As impacted mandibular canines are often discovered at the time of radiologic examination before any apparent symptoms that are suggestive of their presence, early recognition and interception of this particular dental anomaly should be of considerable value.³ The procedure of reducing the prevalence of impacted canines by extracting the corresponding deciduous canine has been reported in the dental literature since 1936.²⁸ Such interceptive treatment decisions are often modified by the dental development/age of the patient.²⁹ Table 2 shows that subjects with impaction in general, and girls specifically, show retarded dental development compared with the total number of subjects and girls with normally erupted canines, respectively. Statistical significance was reached for female subjects alone. Hence, it may be concluded that female subjects with impaction exhibit delayed dental development and/or maturation compared with other healthy female subjects who present to the orthodontist for unrelated problems. On the other hand, the rate of dental development in boys was found to be virtually similar. The present study also showed significant differences in the incidence of various classes of subjects based on the rate of their dental development. We observed an approximately twofold, statistically significant, more frequent occurrence of late developers in the IG (Figure 2). In fact, an odds ratio of 3.00 at the 95% confidence interval indicated a significantly strong connection of PMC impaction and late developers (Table 3; P < .05). Our results are in harmony with those of previous studies that identified a relationship between palatally displaced maxillary canines and late-developing dentition.^29,30 From this perspective, we speculate that a small-sized or missing mandibular lateral incisor may be associated with delayed dental development and could possibly fail to navigate the erupting canine.^{10–12,29–31}

The search for associated dental anomalies is one of the most efficient investigative tools in the clinical study of the genetic determinants of eruption disturbances.^32,33 Such anomalies may be mechanically (causally) or genetically (noncausally) related to the eruption disturbance studied.³³ Of all the categories of developmental anomalies studied, evidence has been gathered here only to support a significant association of positional anomalies of teeth (other than third molars and PMCs) with PMC impaction.
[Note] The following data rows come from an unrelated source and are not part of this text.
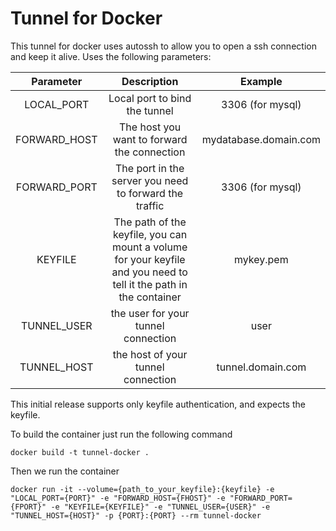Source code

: # Tunnel for Docker 

This tunnel for docker uses autossh to allow you to open a ssh connection and keep it alive. Uses the following parameters:

| Parameter | Description | Example |
|:---------:|:----------:|:-------:|
| LOCAL_PORT | Local port to bind the tunnel | 3306 (for mysql) |
| FORWARD_HOST | The host you want to forward the connection | mydatabase.domain.com |
| FORWARD_PORT | The port in the server you need to forward the traffic | 3306 (for mysql) |
| KEYFILE | The path of the keyfile, you can mount a volume for your keyfile and you need to tell it the path in the container | mykey.pem |
| TUNNEL_USER | the user for your tunnel connection | user |
| TUNNEL_HOST | the host of your tunnel connection | tunnel.domain.com |

This initial release supports only keyfile authentication, and expects the keyfile.

To build the container just run the following command

`docker build -t tunnel-docker .`

Then we run the container

`docker run -it --volume={path_to_your_keyfile}:{keyfile} -e "LOCAL_PORT={PORT}" -e "FORWARD_HOST={FHOST}" -e "FORWARD_PORT={FPORT}" -e "KEYFILE={KEYFILE}" -e "TUNNEL_USER={USER}" -e "TUNNEL_HOST={HOST}" -p {PORT}:{PORT} --rm tunnel-docker`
It is possible that positional anomalies like ectopic eruption and impaction demonstrated such an association primarily because of orthodontic reasons, such as crowding. On the other hand, with respect to anomalies like tooth rotations, we contend that these could be expected in the subjects with PMC impaction as a consequence of genetic mechanisms in the etiology of intra-arch tooth malpositions. This is validated by the growing body of evidence identifying a complex of genetically controlled dental disturbances that often occur in combination.^14,15 An odds ratio of 2.82 indicates that subjects with positional developmental disturbances of teeth are at an almost three times higher risk of presenting with PMC impaction (P < .05). The overall implication is that early diagnosis of PMC impaction could possibly be based on early identification of associated dental characteristics.

Owing to observational nature of the study and limitation in generalization of the results due to ethnicity-based differences, these findings must be considered preliminary; further verification in different populations with more elaborate resources and research tools is recommended. Furthermore, it should be of great interest, in view of the present findings, to investigate the probable etiology of labial vs lingual and unilateral vs bilateral PMC impaction in the context of various factors studied herein and determine if the genes associated with PMC eruption/impaction are also involved in determining dental age and associated dental anomalies.

CONCLUSIONS

• Compared with female orthodontic patients with normally erupted PMCs, those exhibiting PMC impaction revealed a trend toward delayed dental development. Risk of impaction was higher in subjects with delayed development of dentition.

• A significant association of other positional developmental anomalies with PMC impaction led to an approximately three times greater risk of impaction in their presence.